One of the saddest realities of being a bibliophile is that no matter how hard you try or how much spare time you have, no one can read every great book that comes out every year. I am no exception to this rule, as for years I was mainly focused on the historical fiction genre. While this is a fantastic genre to focus on, it did mean that I missed out on many of the biggest science fiction and fantasy releases for the last several years. Ever since I expanded my attention to a range of other genres, I have been seeking out and reading a number of different fantasy or science fiction books and series, many of which I have or will review on my blog and on Goodreads. One of the series that I have heard constantly praised by friends, fantasy fans and other book reviewers is The Powder Mage trilogy by Brian McClellan. Nearly every fantasy reviewer and their dog has read and said good things about these books and, as a result, The Powder Mage trilogy has long been at the top of my to-read list. So when I was recently able to fit the first book in the trilogy, Promise of Blood, into my reading schedule, I thought I would try it out and see if it lived up to everyone’s hype.
The Powder Mage trilogy are the debut novels of fantasy author Brian McClellan, and are a flintlock fantasy series, which is a modern fantasy sub-genre that features pre-industrialisation civilisations who utilise flintlock firearms with fantasy elements. The Powder Mage trilogy started in 2013 with Promise of Blood, which the author followed up with a new book in 2014 and 2015. Following the success of his initial trilogy, McClellan introduced a second trilogy, the Gods of Blood and Powder trilogy, which is set 10 years after the events of The Powder Mage trilogy. This second trilogy is still ongoing, with the third and final book set to be released in November of this year. In addition to these two main trilogies, McClellan has also written a number of novellas and short stories set in the same universe as his main books, which expand on his fantasy world.
McClellan has created a new and captivating fantasy world in order to contain the stories in his two main trilogies. The Powder Mage trilogy is primarily set in the nation of Adro, one of nine nations that were founded thousands of years ago by the god Kresimir, which are together known as The Nine. By the start of the first novel, Promise of Blood, the nations of The Nine have reached a level of technology equivalent to Europe’s pre-industrial revolution period, with flintlock firearms in heavy use. Magic is also common in this world, with the nations of The Nine containing three separate levels of magical ability. These include the privileged, extremely powerful sorcerers who can wield a range of devastating elemental abilities; the marked, lesser mages with more specific gifts; and the knacked, who have one specific magical talent, like a perfect memory or not needing to sleep.
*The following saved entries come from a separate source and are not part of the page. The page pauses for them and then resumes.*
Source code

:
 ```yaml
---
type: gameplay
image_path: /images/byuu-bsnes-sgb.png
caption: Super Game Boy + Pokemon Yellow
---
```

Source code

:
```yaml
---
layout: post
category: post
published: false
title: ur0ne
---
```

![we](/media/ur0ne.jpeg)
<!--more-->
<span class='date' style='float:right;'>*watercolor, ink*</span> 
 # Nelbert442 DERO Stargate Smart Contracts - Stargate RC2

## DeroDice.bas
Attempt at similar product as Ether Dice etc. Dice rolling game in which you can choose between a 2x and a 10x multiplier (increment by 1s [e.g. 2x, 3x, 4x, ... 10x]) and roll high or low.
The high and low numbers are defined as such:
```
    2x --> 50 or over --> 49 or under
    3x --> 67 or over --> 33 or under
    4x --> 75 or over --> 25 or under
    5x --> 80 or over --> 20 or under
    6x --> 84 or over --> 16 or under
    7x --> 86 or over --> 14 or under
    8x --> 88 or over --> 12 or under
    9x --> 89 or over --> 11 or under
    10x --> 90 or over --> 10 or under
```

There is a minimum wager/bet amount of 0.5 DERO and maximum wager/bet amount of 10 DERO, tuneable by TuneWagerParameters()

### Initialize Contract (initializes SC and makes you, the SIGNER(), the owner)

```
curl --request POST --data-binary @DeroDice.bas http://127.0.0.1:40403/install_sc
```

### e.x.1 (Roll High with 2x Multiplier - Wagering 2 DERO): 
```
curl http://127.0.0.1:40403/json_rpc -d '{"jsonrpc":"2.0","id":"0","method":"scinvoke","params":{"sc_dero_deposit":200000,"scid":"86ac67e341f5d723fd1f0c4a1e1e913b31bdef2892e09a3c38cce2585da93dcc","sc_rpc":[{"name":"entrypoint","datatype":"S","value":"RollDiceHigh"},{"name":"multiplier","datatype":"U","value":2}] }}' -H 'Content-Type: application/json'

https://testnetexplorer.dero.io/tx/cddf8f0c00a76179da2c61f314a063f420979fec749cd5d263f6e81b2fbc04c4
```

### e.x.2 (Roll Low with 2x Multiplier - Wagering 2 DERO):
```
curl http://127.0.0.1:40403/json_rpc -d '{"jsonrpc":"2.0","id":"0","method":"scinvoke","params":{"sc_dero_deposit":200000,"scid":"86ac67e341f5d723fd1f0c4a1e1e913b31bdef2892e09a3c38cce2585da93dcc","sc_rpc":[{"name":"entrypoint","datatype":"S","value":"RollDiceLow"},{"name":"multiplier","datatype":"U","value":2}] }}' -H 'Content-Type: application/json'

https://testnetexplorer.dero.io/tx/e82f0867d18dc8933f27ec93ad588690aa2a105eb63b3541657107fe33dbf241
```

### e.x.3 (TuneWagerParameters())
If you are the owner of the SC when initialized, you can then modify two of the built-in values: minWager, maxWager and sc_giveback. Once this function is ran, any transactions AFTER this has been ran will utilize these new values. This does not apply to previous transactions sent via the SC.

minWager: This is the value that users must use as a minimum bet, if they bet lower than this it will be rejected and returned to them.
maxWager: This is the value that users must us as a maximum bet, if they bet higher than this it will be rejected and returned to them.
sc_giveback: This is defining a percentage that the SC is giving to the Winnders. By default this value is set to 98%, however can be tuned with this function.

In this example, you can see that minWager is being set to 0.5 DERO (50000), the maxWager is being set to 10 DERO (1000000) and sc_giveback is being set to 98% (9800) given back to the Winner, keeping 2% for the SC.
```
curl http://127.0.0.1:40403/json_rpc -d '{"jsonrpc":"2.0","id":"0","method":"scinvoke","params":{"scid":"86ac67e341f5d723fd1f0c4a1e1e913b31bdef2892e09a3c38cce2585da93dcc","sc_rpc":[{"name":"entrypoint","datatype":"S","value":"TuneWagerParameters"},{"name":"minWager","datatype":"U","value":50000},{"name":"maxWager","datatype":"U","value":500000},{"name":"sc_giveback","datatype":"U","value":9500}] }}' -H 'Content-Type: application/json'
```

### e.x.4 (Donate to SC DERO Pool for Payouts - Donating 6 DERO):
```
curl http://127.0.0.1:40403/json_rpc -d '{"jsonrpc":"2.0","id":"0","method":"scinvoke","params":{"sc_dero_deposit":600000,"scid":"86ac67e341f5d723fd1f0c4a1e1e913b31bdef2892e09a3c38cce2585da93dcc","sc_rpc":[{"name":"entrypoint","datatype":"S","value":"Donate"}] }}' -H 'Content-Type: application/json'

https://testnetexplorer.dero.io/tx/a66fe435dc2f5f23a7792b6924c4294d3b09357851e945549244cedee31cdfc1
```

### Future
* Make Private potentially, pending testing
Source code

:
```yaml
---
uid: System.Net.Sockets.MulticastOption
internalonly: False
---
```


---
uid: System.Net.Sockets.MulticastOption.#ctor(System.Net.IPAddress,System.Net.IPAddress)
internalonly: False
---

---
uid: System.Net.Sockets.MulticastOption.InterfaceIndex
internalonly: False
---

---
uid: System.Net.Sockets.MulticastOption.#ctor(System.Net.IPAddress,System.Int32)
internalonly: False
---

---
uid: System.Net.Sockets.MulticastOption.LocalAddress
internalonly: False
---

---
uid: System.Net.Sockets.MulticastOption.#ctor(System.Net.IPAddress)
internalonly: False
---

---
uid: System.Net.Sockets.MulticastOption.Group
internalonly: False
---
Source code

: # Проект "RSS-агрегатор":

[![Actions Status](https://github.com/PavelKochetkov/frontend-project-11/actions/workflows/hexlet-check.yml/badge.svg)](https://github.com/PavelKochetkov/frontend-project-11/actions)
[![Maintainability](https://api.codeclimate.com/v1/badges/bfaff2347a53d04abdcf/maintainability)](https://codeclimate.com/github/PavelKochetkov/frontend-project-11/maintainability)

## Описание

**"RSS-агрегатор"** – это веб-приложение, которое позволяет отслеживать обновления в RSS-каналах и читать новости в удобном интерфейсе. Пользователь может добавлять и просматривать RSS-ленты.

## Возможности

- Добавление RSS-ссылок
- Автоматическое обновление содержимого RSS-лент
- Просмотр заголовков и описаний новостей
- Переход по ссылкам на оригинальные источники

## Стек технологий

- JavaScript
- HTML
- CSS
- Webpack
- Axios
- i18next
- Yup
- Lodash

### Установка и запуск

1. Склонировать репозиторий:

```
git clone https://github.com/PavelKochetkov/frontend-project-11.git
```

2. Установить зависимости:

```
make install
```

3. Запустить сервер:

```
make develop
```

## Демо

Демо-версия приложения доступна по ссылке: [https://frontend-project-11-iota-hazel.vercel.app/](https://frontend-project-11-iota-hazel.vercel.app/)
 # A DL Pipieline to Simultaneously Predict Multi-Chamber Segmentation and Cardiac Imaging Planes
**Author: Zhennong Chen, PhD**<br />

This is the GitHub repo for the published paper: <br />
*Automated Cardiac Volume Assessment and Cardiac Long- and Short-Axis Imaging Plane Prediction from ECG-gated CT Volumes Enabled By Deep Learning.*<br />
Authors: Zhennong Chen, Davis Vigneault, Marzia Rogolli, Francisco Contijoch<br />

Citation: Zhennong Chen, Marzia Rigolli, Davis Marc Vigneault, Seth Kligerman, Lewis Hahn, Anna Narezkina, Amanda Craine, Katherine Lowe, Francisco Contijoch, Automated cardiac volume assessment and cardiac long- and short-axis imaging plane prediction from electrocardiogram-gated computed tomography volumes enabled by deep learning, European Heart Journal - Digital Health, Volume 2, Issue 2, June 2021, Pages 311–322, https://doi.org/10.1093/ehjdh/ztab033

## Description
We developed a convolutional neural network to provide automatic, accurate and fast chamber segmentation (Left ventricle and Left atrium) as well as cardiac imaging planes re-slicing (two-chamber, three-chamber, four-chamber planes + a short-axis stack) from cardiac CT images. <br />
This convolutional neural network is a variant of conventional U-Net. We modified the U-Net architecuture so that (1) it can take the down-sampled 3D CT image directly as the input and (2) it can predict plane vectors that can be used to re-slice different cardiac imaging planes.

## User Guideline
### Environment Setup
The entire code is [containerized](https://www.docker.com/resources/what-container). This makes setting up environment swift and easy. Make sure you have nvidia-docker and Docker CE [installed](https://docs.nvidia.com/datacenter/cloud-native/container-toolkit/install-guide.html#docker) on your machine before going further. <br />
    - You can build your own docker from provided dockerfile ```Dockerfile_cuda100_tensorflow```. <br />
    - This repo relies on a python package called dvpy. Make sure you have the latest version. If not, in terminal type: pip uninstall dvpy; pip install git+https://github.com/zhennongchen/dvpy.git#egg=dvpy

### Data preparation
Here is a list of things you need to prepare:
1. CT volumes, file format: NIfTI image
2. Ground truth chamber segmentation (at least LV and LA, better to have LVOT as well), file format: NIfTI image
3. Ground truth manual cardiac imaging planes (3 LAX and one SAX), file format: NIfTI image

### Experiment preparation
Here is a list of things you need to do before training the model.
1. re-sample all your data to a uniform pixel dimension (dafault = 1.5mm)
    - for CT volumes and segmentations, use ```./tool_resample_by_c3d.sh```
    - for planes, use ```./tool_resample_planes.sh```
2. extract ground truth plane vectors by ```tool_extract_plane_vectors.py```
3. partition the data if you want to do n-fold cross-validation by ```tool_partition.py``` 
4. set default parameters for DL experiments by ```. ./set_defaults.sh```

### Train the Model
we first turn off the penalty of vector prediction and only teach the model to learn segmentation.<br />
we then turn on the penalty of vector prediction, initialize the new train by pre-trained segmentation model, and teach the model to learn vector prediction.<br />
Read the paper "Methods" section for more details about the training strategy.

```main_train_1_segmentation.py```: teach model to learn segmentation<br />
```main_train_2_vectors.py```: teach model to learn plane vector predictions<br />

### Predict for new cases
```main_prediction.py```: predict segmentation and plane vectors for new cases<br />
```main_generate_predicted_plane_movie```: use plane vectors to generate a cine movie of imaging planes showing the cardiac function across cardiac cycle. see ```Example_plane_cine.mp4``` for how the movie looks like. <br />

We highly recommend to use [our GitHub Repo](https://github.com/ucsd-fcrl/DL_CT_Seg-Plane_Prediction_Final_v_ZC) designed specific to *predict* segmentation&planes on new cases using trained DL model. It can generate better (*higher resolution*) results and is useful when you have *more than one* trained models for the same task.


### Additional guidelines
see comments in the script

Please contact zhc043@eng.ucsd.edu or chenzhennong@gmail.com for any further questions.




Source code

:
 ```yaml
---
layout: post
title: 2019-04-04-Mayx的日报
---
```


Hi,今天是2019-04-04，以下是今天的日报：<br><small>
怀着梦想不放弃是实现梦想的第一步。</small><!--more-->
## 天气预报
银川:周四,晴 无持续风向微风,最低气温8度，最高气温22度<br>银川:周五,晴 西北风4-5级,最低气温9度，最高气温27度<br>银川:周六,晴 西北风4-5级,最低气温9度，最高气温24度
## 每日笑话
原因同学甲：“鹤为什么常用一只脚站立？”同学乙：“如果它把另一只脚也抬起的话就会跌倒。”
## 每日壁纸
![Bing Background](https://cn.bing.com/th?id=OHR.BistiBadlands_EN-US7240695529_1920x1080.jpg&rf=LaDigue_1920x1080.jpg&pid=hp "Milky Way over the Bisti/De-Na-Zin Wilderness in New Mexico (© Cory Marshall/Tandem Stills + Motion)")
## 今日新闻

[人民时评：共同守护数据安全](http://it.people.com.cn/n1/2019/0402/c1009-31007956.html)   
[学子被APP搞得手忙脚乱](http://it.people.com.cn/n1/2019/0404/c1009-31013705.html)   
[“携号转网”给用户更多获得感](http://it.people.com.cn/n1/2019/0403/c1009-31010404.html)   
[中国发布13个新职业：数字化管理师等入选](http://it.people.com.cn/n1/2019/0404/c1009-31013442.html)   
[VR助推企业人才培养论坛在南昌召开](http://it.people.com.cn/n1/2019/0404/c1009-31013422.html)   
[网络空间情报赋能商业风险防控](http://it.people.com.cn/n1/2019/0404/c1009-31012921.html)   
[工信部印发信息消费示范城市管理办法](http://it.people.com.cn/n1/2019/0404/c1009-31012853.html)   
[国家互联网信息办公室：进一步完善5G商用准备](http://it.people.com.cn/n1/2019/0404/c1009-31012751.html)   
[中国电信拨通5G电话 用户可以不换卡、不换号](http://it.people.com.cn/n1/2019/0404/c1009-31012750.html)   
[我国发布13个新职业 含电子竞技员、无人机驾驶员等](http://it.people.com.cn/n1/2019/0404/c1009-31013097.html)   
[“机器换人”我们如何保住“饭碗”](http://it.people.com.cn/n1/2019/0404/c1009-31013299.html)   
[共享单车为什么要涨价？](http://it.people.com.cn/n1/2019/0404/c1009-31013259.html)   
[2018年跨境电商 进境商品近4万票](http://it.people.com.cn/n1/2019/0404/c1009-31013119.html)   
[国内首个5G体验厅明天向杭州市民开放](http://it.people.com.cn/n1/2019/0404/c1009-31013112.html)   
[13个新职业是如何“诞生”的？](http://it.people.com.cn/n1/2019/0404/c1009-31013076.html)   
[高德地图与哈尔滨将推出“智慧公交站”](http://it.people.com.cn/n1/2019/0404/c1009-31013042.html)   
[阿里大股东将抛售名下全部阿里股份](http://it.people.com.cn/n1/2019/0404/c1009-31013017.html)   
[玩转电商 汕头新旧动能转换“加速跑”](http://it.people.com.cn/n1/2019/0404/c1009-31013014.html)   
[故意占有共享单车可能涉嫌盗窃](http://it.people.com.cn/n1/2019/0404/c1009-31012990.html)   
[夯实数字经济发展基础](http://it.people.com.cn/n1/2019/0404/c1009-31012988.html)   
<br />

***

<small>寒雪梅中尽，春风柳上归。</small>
The privileged of The Nine are generally organised into sorcery cabals, with the most powerful organised into a Royal Cabal loyal to the King of their nation.
Promise of Blood starts with Field Marshal Tamas, the highest-ranked military officer of Adro, leading a bloody coup against his country’s corrupt king and nobility. During the coup, Tamas and his powder mages, marked whose abilities are powered by gunpowder, assassinate every member of Adro’s Royal Cabal. However, every member of the Royal Cabal said one thing before they died, “You can’t break Kresimir’s Promise”. In order to find out the meaning of these mysterious words, Tamas hires former police inspector Adamat to investigate. While Adamat sets out to uncover meaning behind these mysterious final words, Tamas begins the difficult process bringing order to his country. However, it soon becomes apparent that staging the coup was the easiest part of his endeavour.
Tamas’s coup provokes a war with the Kez, one of Adro’s rival nations in The Nine, whose previous attempts to control Adro’s king, led to Tamas overthrowing him. As Tamas deals with assassins, Royalists, deposed nobles and Kez magicians, it soon becomes apparent that someone on Tama’s council has betrayed him. Brought in by Tamas to investigate who betrayed him, Adamat finds his loyalties tested when mysterious figures target him and his family. At the same time, Tama’s estranged son, Taniel Two-Shot, embarks on a hunt for a surprisingly powerful member of the Royal Cabal who escaped Tamas’s powder mages.
Both Adamat and Taniel’s missions reveal dark secrets about the formation of their country. With dark omens in the sky and ancient legends come to life, can Tamas and his forces stop the destruction of Adro, or will the mysterious forces arrayed against them succeed in their mission to summon forth an ancient power?
To be honest, even before I heard about this trilogy from other book lovers and reviewers, I thought the synopsis was pretty cool and the idea of gunpowder-wielding mages was an interesting concept. I listened to the audiobook format of Promise of Blood, narrated by Christian Rodska, which goes for a lengthy 19 hours. Now the question is; did this book live up to the hype? The answer is yes. I loved this book, I thought it was massively creative, filled with incredible action, had some complex, if mostly male, characters and made use of some excellent fantasy elements.
I really enjoyed the story within this book and I thought it was an amazing combination of intrigue, action and fantasy storytelling. I liked the idea of starting the book just as a successful coup had taken place and the focus on the immediate aftermath of such a significant event. The story is essentially broken into three main parts. About a third of the book is told from Adamat’s point of view and really focuses on the intrigue elements of the story. Adamat at first investigates “Kresimir’s Promise”, which is a fairly interesting part of the book, as it dives into the history of the country, and quickly reveals that shadowy forces are at play behind the scenes. This initial investigation only lasts for a short part of the book, before Adamat is drawn into the larger investigation about the traitor in Tamas’s council. This is a very well done investigation part of the book as the reader is presented with five suspects, each of whom is hiding several secrets and many of which have suspicious employees. In addition, Adamat has to deal with a mysterious figure who is blackmailing him, and who keeps the identity of his employer secret. These multiple layers of intrigue and lies ensures that the reader is looking in several different directions and have a much harder time guessing who these antagonists are.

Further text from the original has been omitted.